Vefa; bizim yamaçların gülü, çiçeğidir. Vefa, dost ikliminde yetişen güllerdendir. Vefa, dosta ait bir sıfattır. Dostluğun devamı vefaya bağlıdır. Dost, dostunu asla terk etmez.
Çanakkale de bir Asker, en iyi arkadaşının az ilerde kanlar içinde yere düştüğünü görür. İnsanın başını bir saniye bile siperin üzerinde tutamayacağı ateş yağmuru altındaydılar. Tam siperden dışarı doğru bir hamle yapacağı sırada, komutanı onu omzundan tutarak tekrar içeri çeker;
— Delirdin mi sen? Baksana arkadaşın delik deşik olmuş. Büyük bir ihtimalle ölmüştür. Artık onun için yapabileceğin bir şey yok. Boşuna kendi hayatını tehlikeye atma.

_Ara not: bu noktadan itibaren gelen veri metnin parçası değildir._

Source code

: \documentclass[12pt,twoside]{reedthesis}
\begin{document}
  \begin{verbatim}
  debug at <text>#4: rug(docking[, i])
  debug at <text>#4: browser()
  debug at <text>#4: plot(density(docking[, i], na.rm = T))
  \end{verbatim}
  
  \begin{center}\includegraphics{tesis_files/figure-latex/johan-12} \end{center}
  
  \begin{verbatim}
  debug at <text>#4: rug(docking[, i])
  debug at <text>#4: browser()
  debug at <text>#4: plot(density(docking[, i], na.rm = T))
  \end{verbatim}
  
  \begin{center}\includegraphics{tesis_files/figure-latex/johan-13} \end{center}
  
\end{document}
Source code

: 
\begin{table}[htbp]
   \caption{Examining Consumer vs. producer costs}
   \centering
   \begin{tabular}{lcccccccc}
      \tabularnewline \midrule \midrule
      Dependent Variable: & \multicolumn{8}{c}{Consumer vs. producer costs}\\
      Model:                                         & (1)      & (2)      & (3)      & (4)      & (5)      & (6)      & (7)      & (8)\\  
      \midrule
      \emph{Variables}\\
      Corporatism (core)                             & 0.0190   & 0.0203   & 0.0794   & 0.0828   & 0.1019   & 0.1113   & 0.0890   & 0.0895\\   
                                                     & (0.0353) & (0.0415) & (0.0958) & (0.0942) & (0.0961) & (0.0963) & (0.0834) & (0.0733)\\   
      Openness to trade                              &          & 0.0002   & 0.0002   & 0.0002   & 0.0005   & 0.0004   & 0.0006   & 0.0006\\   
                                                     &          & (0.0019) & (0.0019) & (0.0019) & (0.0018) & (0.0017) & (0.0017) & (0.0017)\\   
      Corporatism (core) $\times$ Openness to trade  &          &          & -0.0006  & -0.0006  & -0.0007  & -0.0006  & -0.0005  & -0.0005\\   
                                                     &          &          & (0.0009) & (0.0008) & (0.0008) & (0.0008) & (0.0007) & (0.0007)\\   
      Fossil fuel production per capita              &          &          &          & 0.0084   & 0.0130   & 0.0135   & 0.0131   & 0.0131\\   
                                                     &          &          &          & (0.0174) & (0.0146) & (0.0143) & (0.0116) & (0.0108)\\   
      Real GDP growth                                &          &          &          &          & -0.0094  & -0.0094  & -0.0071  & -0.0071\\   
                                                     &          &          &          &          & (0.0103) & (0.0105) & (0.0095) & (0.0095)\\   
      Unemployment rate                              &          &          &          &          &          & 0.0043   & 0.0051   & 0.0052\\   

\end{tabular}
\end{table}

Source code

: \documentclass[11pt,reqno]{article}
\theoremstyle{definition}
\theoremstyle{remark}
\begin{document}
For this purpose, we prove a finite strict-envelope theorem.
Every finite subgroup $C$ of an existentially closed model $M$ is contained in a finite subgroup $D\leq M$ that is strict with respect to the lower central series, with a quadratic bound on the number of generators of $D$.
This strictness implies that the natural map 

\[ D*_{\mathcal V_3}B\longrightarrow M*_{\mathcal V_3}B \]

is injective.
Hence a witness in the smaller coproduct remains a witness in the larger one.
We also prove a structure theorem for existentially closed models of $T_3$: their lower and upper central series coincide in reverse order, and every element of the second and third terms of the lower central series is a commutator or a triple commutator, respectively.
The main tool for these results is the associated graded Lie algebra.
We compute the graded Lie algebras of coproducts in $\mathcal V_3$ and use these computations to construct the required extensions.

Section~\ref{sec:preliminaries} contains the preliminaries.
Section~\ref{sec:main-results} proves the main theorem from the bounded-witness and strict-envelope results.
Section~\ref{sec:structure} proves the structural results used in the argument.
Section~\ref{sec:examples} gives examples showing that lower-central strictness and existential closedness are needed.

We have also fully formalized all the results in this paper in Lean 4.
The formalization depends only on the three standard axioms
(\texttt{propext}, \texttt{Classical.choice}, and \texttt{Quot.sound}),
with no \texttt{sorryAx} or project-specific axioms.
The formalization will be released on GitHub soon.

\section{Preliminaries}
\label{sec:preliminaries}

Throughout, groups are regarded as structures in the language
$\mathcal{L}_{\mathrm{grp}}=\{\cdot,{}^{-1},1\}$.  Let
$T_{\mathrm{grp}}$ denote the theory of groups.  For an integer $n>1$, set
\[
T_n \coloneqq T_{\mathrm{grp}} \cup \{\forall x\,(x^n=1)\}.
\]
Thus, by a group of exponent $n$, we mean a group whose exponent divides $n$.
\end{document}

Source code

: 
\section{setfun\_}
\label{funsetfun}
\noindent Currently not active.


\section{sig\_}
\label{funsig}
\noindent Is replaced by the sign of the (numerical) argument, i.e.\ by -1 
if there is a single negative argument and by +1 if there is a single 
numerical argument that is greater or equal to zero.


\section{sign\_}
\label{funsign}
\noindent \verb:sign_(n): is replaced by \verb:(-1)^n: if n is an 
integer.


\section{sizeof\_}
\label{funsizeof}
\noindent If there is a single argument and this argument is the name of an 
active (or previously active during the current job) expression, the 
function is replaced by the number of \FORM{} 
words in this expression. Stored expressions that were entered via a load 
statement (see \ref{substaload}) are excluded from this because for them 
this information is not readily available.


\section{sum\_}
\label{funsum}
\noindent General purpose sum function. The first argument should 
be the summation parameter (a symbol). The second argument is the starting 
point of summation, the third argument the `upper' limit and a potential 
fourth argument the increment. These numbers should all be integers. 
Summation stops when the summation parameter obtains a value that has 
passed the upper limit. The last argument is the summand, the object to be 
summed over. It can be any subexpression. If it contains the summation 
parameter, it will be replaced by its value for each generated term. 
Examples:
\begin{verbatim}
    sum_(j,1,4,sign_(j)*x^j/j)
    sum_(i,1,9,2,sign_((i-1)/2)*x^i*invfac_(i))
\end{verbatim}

Fakat asker onu dinlemez ve kendisini siperden dışarıya atar. İnanılması güç bir olay gerçekleşir, asker o korkunç ateş yağmuru altında arkadaşına ulaşır. Onu sırtına alır ve koşa koşa geri döner. Birlikte siperin içine yuvarlanırlar ama, cesur asker maalesef yaralı arkadaşını kurtaramamıştı.
Siperdeki komutanı;
—Sana söylemiştim. Hayatını boşu boşuna tehlikeye attın.
—Değdi, komutanım değdi, dedi, gözleri dolarak…
—Nasıl değdi? Arkadaşın ölmüş görmüyor musun?
—Yine de değdi. Çünkü yanına ulaştığımda henüz sağdı. Onun son sözlerini duymak, dünyalara bedeldi benim için. Ve hıçkırarak arkadaşının son sözlerini tekrarladı:
—Geleceğini biliyordum… Geleceğini biliyordum… Geleceğini biliyordum …
Rabbimiz, gelmemizi bekleyenleri daha fazla bekletmesin, vefanın gereği, onların maddi ve manevi dertlerine derman olabilme imkân ve fırsatını bizlere bahşeylesin.